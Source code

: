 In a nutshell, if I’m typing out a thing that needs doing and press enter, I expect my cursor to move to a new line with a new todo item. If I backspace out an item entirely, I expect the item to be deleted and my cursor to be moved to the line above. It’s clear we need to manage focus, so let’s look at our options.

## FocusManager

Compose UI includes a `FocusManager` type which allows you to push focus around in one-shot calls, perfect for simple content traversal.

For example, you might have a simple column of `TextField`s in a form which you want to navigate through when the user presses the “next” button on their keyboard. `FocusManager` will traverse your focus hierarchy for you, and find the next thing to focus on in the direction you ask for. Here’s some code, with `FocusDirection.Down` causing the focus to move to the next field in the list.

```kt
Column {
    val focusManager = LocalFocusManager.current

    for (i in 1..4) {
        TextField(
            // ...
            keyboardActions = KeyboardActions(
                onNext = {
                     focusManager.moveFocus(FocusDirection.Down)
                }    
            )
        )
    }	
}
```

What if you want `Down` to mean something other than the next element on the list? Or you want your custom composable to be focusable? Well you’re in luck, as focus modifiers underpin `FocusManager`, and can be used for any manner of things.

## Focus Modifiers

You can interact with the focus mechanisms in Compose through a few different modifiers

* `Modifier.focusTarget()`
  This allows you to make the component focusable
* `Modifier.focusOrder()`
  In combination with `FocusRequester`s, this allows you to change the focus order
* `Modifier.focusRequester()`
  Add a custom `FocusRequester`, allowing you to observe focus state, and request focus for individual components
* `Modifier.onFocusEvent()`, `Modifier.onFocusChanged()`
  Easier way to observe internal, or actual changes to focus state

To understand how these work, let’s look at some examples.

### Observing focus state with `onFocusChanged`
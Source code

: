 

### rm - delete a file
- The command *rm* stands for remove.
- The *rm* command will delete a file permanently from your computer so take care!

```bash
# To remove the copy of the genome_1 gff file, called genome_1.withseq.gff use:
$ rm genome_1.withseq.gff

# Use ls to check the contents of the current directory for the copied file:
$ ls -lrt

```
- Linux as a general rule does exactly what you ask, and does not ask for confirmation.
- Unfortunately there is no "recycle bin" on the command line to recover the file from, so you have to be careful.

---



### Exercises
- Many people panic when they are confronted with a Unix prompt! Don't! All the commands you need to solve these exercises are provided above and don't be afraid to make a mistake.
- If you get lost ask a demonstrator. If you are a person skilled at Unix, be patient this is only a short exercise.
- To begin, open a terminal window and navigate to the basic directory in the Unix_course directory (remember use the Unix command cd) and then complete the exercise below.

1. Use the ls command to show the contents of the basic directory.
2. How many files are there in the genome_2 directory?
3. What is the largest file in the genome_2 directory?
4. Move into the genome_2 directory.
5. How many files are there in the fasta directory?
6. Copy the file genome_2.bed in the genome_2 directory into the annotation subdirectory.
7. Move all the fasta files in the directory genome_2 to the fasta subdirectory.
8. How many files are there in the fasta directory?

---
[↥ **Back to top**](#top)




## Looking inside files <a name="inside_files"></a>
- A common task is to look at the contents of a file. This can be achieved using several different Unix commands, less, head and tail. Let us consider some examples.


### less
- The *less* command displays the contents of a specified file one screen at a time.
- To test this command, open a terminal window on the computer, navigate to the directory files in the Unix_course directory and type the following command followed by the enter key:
========================
» WORK TASK
Take from the material above the lines running from the one with "## FocusManager" through the one with "Compose UI includes", and repeat them exactly, with nothing else.

» OUTPUT OF THE TASK
## FocusManager

Compose UI includes a `FocusManager` type which allows you to push focus around in one-shot calls, perfect for simple content traversal.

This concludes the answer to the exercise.